As he went deeper into the wilderness, he grew strangely
elated, less fearful.
Must have lost my mind,
he grinned as he moved upward through the brush.
Probably going to get scalped by the Sioux—and I just don’t seem to be rightly scared.
Then again, he always had loved a challenge, reveling in competition with other men, just as he had loved to gamble—and this was the ultimate gamble. Everything was reduced to its simplest elements: live or die. None of society’s subtle pressures were important now. And despite his slender chances of survival, he was suddenly filled with the deepest sense of satisfaction he had ever known.

He buried the traps wrapped in a piece of deerskin he’d gotten from Con, carefully obliterating all signs of digging. Before he left, he took a quick inventory of his gear, including a fine bow and fifteen arrows he’d obtained from Bull Man in exchange for his own pistol. Although he was not an archer, Chris was determined to master this weapon, for here the sound of a pistol shot could very well bring his own death as well as his prey’s.

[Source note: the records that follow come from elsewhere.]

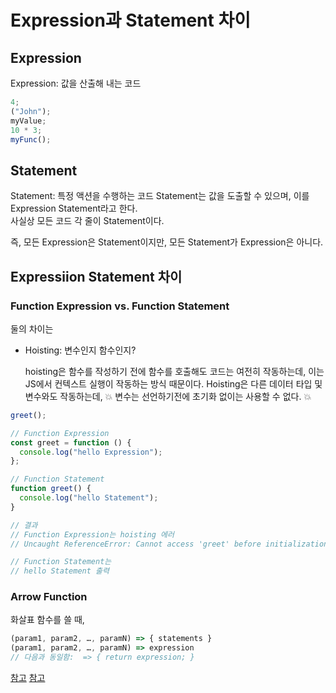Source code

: # Expression과 Statement 차이

## Expression

Expression: 값을 산출해 내는 코드

```js
4;
("John");
myValue;
10 * 3;
myFunc();
```

## Statement

Statement: 특정 액션을 수행하는 코드
Statement는 값을 도출할 수 있으며, 이를 Expression Statement라고 한다.  
사실상 모든 코드 각 줄이 Statement이다.

즉, 모든 Expression은 Statement이지만, 모든 Statement가 Expression은 아니다.

## Expressiion Statement 차이

### Function Expression vs. Function Statement

둘의 차이는

- Hoisting: 변수인지 함수인지?

  hoisting은 함수를 작성하기 전에 함수를 호출해도 코드는 여전히 작동하는데, 이는 JS에서 컨텍스트 실행이 작동하는 방식 때문이다. Hoisting은 다른 데이터 타입 및 변수와도 작동하는데, 💥 변수는 선언하기전에 초기화 없이는 사용할 수 없다. 💥

```js
greet();

// Function Expression
const greet = function () {
  console.log("hello Expression");
};

// Function Statement
function greet() {
  console.log("hello Statement");
}

// 결과
// Function Expression는 hoisting 에러
// Uncaught ReferenceError: Cannot access 'greet' before initialization

// Function Statement는
// hello Statement 출력
```

### Arrow Function

화살표 함수를 쓸 때,

```js
(param1, param2, …, paramN) => { statements }
(param1, param2, …, paramN) => expression
// 다음과 동일함:  => { return expression; }
```

[참고](https://m.blog.naver.com/PostView.nhn?blogId=jdub7138&logNo=221028032624&proxyReferer=https:%2F%2Fwww.google.com%2F)
[참고](https://developer.mozilla.org/ko/docs/Web/JavaScript/Reference/Functions/%EC%95%A0%EB%A1%9C%EC%9A%B0_%ED%8E%91%EC%85%98)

He picked up his sparse store of supplies and moved farther back from the river, in the direction of the small tributary where he’d seen Con and Knox go to trap the beaver. By noon he had scouted the terrain without catching sight of Indians. So he ate a piece of meat, washed it down with the cold water from the stream, and moved back into the deeper woods.
Got to learn to sit still and watch,
he thought, and was startled to discover how difficult it was to sit absolutely motionless for thirty minutes. His muscles grew stiff and it was a struggle to prevent involuntary movements. He’d still-hunted squirrels often, and had learned to stand motionless so long that they’d practically run over his boots. But this was different. Now it was not his dinner at stake; it was his life.

He made a fireless camp that night, finding a natural cave on the crest of a lofty knoll. He could lie in the mouth of the opening and catch a panoramic view of the woods that fell off toward the river bottoms. On the backside rose a sheer bluff of sandstone that afforded good cover from any
approaching enemy. He lay there long after the full silver moon rose, listening to the echoes of a wolf howling down by the river. The peacefulness around him soon lulled him into a dreamless sleep.